### [Supplied data]

== == ==

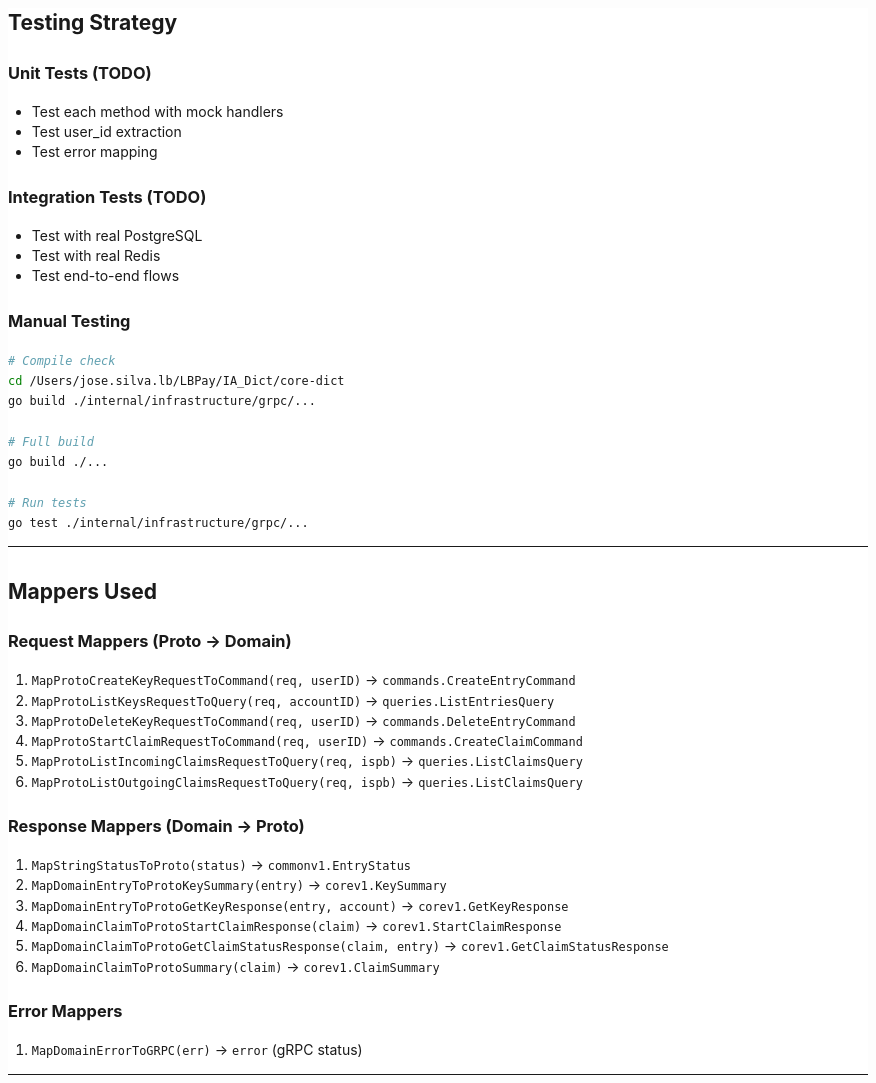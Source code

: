 
## Testing Strategy

### Unit Tests (TODO)
- Test each method with mock handlers
- Test user_id extraction
- Test error mapping

### Integration Tests (TODO)
- Test with real PostgreSQL
- Test with real Redis
- Test end-to-end flows

### Manual Testing
```bash
# Compile check
cd /Users/jose.silva.lb/LBPay/IA_Dict/core-dict
go build ./internal/infrastructure/grpc/...

# Full build
go build ./...

# Run tests
go test ./internal/infrastructure/grpc/...
```

---

## Mappers Used

### Request Mappers (Proto → Domain)
1. `MapProtoCreateKeyRequestToCommand(req, userID)` → `commands.CreateEntryCommand`
2. `MapProtoListKeysRequestToQuery(req, accountID)` → `queries.ListEntriesQuery`
3. `MapProtoDeleteKeyRequestToCommand(req, userID)` → `commands.DeleteEntryCommand`
4. `MapProtoStartClaimRequestToCommand(req, userID)` → `commands.CreateClaimCommand`
5. `MapProtoListIncomingClaimsRequestToQuery(req, ispb)` → `queries.ListClaimsQuery`
6. `MapProtoListOutgoingClaimsRequestToQuery(req, ispb)` → `queries.ListClaimsQuery`

### Response Mappers (Domain → Proto)
1. `MapStringStatusToProto(status)` → `commonv1.EntryStatus`
2. `MapDomainEntryToProtoKeySummary(entry)` → `corev1.KeySummary`
3. `MapDomainEntryToProtoGetKeyResponse(entry, account)` → `corev1.GetKeyResponse`
4. `MapDomainClaimToProtoStartClaimResponse(claim)` → `corev1.StartClaimResponse`
5. `MapDomainClaimToProtoGetClaimStatusResponse(claim, entry)` → `corev1.GetClaimStatusResponse`
6. `MapDomainClaimToProtoSummary(claim)` → `corev1.ClaimSummary`

### Error Mappers
1. `MapDomainErrorToGRPC(err)` → `error` (gRPC status)

---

== == ==

### [Work request]
Without the pictures, repeat the listing exactly as it reads.

### [Answer to the exercise]
Source code

: 
## Testing Strategy

### Unit Tests (TODO)
- Test each method with mock handlers
- Test user_id extraction
- Test error mapping

### Integration Tests (TODO)
- Test with real PostgreSQL
- Test with real Redis
- Test end-to-end flows

### Manual Testing
```bash
# Compile check
cd /Users/jose.silva.lb/LBPay/IA_Dict/core-dict
go build ./internal/infrastructure/grpc/...

# Full build
go build ./...

# Run tests
go test ./internal/infrastructure/grpc/...
```

---

## Mappers Used

### Request Mappers (Proto → Domain)
1. `MapProtoCreateKeyRequestToCommand(req, userID)` → `commands.CreateEntryCommand`
2. `MapProtoListKeysRequestToQuery(req, accountID)` → `queries.ListEntriesQuery`
3. `MapProtoDeleteKeyRequestToCommand(req, userID)` → `commands.DeleteEntryCommand`
4. `MapProtoStartClaimRequestToCommand(req, userID)` → `commands.CreateClaimCommand`
5. `MapProtoListIncomingClaimsRequestToQuery(req, ispb)` → `queries.ListClaimsQuery`
6. `MapProtoListOutgoingClaimsRequestToQuery(req, ispb)` → `queries.ListClaimsQuery`

### Response Mappers (Domain → Proto)
1. `MapStringStatusToProto(status)` → `commonv1.EntryStatus`
2. `MapDomainEntryToProtoKeySummary(entry)` → `corev1.KeySummary`
3. `MapDomainEntryToProtoGetKeyResponse(entry, account)` → `corev1.GetKeyResponse`
4. `MapDomainClaimToProtoStartClaimResponse(claim)` → `corev1.StartClaimResponse`
5. `MapDomainClaimToProtoGetClaimStatusResponse(claim, entry)` → `corev1.GetClaimStatusResponse`
6. `MapDomainClaimToProtoSummary(claim)` → `corev1.ClaimSummary`

### Error Mappers
1. `MapDomainErrorToGRPC(err)` → `error` (gRPC status)

---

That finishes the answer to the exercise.